For the listing that follows, give again exactly the lines from the one with "1. 内部サービスへのアクセスを確認するためにローカルアドレスにリクエスト送る" to the one with "2. Basic Authentication のリクエストを取得", including both.

**RECORDS SUPPLIED:**
##############################
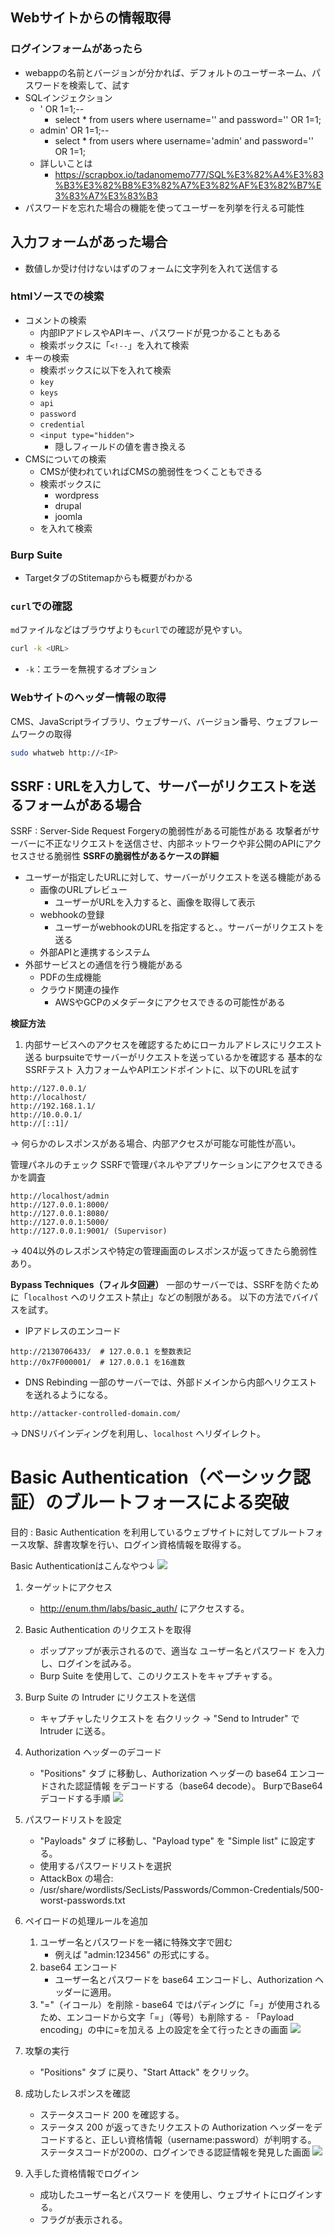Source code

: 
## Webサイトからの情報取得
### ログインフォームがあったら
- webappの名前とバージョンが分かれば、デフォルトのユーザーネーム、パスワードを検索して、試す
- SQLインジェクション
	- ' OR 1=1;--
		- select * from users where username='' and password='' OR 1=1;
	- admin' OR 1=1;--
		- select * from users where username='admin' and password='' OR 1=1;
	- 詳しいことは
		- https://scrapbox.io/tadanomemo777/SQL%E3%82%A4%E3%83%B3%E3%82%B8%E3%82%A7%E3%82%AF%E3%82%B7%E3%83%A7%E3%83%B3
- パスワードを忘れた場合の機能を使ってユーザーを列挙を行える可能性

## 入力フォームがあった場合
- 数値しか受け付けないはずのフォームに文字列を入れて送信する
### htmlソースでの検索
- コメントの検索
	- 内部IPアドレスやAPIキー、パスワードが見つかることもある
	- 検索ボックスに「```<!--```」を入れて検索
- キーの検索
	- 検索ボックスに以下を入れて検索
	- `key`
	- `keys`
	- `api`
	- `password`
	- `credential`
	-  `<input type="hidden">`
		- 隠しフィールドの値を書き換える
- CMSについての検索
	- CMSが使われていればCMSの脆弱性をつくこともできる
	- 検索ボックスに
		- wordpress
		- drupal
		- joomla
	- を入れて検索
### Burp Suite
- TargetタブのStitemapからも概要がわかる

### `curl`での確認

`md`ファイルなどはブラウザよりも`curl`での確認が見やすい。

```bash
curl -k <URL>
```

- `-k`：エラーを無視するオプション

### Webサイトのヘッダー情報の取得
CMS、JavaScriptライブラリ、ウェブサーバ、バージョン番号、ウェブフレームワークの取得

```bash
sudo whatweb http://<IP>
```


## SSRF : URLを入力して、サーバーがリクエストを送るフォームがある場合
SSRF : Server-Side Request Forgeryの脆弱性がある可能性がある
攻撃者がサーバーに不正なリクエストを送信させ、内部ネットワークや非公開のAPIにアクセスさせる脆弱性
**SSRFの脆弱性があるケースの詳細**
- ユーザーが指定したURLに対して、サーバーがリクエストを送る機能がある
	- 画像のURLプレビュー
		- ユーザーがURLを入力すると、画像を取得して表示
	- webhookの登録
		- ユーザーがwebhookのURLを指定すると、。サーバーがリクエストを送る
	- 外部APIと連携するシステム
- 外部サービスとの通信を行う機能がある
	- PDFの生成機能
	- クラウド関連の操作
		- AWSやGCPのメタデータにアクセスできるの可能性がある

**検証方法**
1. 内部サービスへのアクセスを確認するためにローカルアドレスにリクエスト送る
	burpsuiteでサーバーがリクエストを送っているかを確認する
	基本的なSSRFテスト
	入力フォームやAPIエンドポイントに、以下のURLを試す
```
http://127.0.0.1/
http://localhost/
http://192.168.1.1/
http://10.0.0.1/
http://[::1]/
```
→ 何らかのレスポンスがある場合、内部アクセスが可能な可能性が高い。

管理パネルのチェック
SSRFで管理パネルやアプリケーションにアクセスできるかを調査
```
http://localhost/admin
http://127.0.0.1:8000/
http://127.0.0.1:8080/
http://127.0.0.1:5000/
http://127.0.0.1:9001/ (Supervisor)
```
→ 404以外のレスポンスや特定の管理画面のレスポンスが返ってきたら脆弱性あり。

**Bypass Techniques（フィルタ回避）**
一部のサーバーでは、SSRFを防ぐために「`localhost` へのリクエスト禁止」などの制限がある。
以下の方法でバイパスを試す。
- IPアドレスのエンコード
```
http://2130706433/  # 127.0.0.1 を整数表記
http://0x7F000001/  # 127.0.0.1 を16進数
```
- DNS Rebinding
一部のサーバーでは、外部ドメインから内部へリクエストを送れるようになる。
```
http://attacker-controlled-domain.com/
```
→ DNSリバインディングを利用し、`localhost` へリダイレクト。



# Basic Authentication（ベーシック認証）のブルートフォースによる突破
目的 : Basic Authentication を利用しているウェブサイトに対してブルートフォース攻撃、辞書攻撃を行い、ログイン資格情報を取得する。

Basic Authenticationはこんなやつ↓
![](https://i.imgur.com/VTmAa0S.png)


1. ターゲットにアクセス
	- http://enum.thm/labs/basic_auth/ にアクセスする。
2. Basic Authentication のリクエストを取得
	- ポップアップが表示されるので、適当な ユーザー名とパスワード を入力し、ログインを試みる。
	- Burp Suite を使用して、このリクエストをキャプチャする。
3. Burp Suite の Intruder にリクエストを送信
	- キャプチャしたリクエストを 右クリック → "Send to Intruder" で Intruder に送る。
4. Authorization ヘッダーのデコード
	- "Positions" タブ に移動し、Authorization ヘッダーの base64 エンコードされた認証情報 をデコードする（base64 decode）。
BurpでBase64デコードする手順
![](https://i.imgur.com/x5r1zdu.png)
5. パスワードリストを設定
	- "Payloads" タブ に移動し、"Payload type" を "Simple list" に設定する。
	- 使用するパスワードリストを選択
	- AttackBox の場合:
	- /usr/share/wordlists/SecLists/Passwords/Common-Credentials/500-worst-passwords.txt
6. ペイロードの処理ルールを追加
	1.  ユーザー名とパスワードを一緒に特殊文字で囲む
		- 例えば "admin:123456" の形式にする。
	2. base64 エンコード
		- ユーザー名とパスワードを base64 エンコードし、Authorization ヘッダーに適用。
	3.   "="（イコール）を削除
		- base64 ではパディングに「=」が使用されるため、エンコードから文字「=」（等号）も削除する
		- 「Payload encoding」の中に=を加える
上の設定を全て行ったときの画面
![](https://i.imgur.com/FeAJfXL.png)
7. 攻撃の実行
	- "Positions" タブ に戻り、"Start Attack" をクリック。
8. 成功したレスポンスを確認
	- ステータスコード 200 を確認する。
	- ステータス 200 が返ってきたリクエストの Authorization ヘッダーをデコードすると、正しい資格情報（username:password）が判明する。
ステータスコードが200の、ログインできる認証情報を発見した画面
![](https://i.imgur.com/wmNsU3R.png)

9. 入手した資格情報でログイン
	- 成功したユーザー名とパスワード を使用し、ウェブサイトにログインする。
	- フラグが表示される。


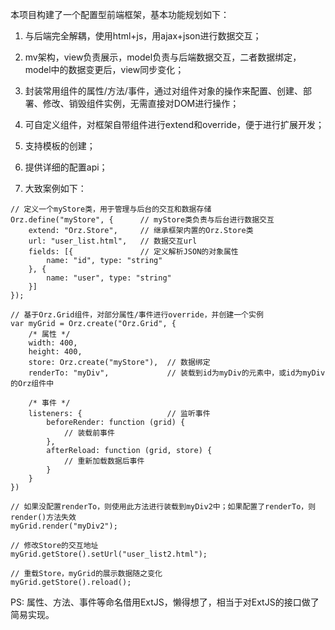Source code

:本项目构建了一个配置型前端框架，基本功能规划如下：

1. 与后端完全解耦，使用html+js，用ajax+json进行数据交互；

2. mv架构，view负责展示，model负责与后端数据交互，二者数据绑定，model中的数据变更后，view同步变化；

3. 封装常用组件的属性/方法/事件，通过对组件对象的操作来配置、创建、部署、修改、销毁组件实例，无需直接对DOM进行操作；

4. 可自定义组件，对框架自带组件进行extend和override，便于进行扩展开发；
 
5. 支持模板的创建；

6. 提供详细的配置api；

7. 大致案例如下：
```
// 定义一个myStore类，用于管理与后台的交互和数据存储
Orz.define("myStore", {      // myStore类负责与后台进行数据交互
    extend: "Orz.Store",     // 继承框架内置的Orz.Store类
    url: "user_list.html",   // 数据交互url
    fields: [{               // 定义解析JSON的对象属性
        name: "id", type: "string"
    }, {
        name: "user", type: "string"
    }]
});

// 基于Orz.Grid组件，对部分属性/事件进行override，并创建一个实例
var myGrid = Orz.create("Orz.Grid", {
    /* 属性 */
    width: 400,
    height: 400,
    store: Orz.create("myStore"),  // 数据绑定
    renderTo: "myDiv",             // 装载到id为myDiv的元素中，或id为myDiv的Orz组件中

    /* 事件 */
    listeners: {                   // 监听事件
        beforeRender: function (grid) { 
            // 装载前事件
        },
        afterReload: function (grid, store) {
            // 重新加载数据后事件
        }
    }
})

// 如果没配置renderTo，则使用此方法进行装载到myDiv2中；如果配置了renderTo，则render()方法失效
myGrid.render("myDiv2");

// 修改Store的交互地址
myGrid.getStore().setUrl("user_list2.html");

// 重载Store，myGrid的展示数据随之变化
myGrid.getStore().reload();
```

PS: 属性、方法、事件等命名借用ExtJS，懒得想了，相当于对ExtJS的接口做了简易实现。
##############################
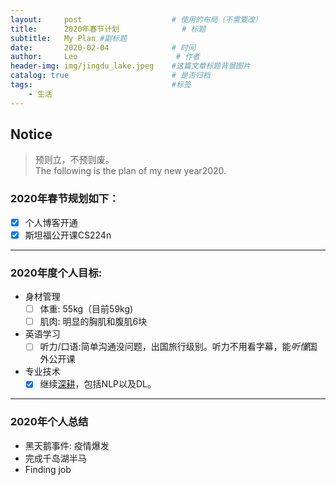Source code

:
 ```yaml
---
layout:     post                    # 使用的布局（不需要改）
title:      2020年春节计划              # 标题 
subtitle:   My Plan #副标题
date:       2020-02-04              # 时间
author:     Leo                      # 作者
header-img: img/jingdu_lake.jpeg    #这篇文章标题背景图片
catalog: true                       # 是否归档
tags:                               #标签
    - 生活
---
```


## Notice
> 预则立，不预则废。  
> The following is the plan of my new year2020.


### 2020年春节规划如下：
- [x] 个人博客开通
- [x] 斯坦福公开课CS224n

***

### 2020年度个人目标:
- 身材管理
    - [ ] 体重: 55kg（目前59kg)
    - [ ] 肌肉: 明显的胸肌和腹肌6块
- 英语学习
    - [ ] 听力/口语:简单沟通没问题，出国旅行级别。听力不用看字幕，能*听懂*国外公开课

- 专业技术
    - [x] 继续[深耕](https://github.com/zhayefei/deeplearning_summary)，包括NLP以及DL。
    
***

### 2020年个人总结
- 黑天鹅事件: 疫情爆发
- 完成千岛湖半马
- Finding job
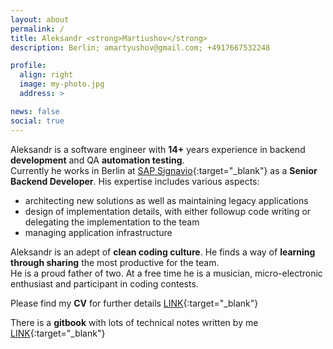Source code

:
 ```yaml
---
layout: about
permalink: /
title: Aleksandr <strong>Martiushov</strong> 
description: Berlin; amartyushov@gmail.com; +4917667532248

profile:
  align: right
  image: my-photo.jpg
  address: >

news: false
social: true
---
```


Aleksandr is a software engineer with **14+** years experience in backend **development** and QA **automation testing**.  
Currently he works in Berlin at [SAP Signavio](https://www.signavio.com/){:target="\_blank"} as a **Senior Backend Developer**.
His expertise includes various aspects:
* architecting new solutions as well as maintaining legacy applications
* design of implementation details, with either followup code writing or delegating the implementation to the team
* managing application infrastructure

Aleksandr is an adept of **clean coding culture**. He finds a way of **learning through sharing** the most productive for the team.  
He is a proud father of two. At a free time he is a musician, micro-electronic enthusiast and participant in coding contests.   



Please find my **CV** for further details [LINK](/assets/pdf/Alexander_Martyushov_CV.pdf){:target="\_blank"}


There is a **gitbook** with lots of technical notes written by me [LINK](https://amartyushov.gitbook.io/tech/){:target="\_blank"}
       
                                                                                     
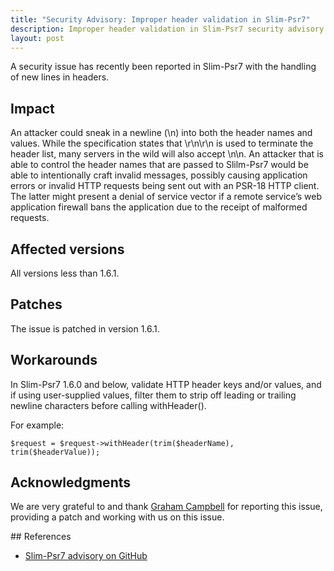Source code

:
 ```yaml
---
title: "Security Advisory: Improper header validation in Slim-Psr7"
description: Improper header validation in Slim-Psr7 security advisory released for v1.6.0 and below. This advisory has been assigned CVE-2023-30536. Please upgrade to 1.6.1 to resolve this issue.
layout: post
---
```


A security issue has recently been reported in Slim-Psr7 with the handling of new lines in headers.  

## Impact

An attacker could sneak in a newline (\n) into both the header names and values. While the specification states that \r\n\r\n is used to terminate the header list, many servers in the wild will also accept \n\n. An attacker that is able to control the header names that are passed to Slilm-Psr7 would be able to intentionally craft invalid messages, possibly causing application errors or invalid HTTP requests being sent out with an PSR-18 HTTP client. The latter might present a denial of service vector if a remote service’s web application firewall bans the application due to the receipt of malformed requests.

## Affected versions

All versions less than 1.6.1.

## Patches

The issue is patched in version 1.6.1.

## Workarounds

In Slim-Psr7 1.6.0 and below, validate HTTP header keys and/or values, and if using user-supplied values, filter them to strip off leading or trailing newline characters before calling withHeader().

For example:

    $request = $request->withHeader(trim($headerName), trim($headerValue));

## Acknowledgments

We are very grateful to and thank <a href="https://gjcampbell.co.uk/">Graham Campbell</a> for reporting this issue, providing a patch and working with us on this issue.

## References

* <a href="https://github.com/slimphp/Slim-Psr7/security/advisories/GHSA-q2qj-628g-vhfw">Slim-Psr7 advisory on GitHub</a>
##############################
**OUTPUT OF THE EXERCISE:**
1. 内部サービスへのアクセスを確認するためにローカルアドレスにリクエスト送る
	burpsuiteでサーバーがリクエストを送っているかを確認する
	基本的なSSRFテスト
	入力フォームやAPIエンドポイントに、以下のURLを試す
```
http://127.0.0.1/
http://localhost/
http://192.168.1.1/
http://10.0.0.1/
http://[::1]/
```
→ 何らかのレスポンスがある場合、内部アクセスが可能な可能性が高い。

管理パネルのチェック
SSRFで管理パネルやアプリケーションにアクセスできるかを調査
```
http://localhost/admin
http://127.0.0.1:8000/
http://127.0.0.1:8080/
http://127.0.0.1:5000/
http://127.0.0.1:9001/ (Supervisor)
```
→ 404以外のレスポンスや特定の管理画面のレスポンスが返ってきたら脆弱性あり。

**Bypass Techniques（フィルタ回避）**
一部のサーバーでは、SSRFを防ぐために「`localhost` へのリクエスト禁止」などの制限がある。
以下の方法でバイパスを試す。
- IPアドレスのエンコード
```
http://2130706433/  # 127.0.0.1 を整数表記
http://0x7F000001/  # 127.0.0.1 を16進数
```
- DNS Rebinding
一部のサーバーでは、外部ドメインから内部へリクエストを送れるようになる。
```
http://attacker-controlled-domain.com/
```
→ DNSリバインディングを利用し、`localhost` へリダイレクト。



# Basic Authentication（ベーシック認証）のブルートフォースによる突破
目的 : Basic Authentication を利用しているウェブサイトに対してブルートフォース攻撃、辞書攻撃を行い、ログイン資格情報を取得する。

Basic Authenticationはこんなやつ↓
![](https://i.imgur.com/VTmAa0S.png)


1. ターゲットにアクセス
	- http://enum.thm/labs/basic_auth/ にアクセスする。
2. Basic Authentication のリクエストを取得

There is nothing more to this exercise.